Variability Across States
The good news is that dozens of states have already removed these barriers. Scope-of-practice regulations vary in stringency across states. New Mexico and Vermont, for example, are among the 23 states that allow nurse practitioners to operate full practices, meaning that they may be primary care providers and may diagnose, treat, and independently prescribe drugs. Other states, such as Virginia and North Carolina, only permit restricted practices, allowing NPs to be primary care providers but only under physician supervision.
The variability in scope-of-practice laws from state to state allows researchers to estimate the effects of these regulations. One study analyzes how these regulations affect wages, employment, costs, and the quality of certain types of medical services. On balance, it seems that these regulations privilege certain providers under the guise of consumer protection. Scope-of-practice laws reduce NP wages while boosting physician wages. The authors find that more stringent regulations limit the hours worked by NPs and that restricting NPs’ ability to write a prescription increases the cost of a well-child medical exam by about $16 (or 16 percent). Furthermore, the authors find that these regulations seem to have no discernable effect on outcomes such as infant mortality or malpractice premiums.
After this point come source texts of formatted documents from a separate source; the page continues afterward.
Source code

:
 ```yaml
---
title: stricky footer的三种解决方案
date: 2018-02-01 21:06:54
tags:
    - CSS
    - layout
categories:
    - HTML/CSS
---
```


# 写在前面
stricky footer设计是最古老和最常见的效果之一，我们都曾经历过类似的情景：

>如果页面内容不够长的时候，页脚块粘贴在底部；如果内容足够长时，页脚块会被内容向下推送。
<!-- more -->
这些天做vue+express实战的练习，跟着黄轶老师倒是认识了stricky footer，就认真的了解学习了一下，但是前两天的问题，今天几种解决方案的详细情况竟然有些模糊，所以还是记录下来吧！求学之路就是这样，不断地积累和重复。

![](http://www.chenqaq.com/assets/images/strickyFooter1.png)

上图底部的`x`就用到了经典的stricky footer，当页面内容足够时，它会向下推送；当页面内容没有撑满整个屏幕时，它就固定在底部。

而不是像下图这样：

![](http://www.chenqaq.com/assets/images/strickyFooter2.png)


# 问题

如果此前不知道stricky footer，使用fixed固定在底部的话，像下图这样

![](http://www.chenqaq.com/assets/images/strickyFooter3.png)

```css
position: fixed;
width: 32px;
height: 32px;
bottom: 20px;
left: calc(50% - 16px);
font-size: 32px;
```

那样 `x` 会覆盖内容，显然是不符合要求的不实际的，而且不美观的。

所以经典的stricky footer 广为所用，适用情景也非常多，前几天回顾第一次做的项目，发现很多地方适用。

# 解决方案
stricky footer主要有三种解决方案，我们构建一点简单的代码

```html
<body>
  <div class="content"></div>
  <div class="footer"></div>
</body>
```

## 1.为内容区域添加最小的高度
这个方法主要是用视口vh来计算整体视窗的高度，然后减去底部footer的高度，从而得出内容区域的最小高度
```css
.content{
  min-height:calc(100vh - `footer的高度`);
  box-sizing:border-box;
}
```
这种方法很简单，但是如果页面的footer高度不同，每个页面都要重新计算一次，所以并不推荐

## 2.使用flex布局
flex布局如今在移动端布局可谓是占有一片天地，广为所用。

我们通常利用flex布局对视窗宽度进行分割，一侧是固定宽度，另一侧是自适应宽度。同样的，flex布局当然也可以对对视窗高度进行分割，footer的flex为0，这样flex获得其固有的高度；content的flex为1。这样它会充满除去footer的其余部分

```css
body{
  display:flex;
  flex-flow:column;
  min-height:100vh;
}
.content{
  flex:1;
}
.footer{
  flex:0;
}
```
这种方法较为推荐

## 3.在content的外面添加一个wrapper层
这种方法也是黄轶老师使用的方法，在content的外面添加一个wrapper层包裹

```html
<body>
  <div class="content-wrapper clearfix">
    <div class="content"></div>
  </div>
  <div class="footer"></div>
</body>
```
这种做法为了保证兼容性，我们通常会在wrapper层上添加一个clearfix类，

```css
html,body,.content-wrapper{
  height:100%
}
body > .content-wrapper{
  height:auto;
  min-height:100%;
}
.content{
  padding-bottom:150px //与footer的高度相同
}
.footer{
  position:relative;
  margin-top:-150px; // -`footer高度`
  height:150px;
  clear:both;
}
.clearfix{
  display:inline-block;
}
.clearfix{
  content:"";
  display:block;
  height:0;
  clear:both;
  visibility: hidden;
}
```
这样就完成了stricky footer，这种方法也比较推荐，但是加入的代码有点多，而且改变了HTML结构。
The Healthcare Openness and Access Project
Nurse practitioner scope-of-practice laws are one of the variables used in the occupational regulation subindex of the Healthcare Openness and Access Project (HOAP). HOAP provides a set of tools providing state-by-state measures of the flexibility and discretion that patients and providers have in managing health and health care.
Growing evidence indicates that NPs can perform many primary care services as safely and effectively as physicians perform them. States that allow healthcare organizations to determine for themselves which procedures NPs may receive a higher HOAP score for the occupational regulation indicator.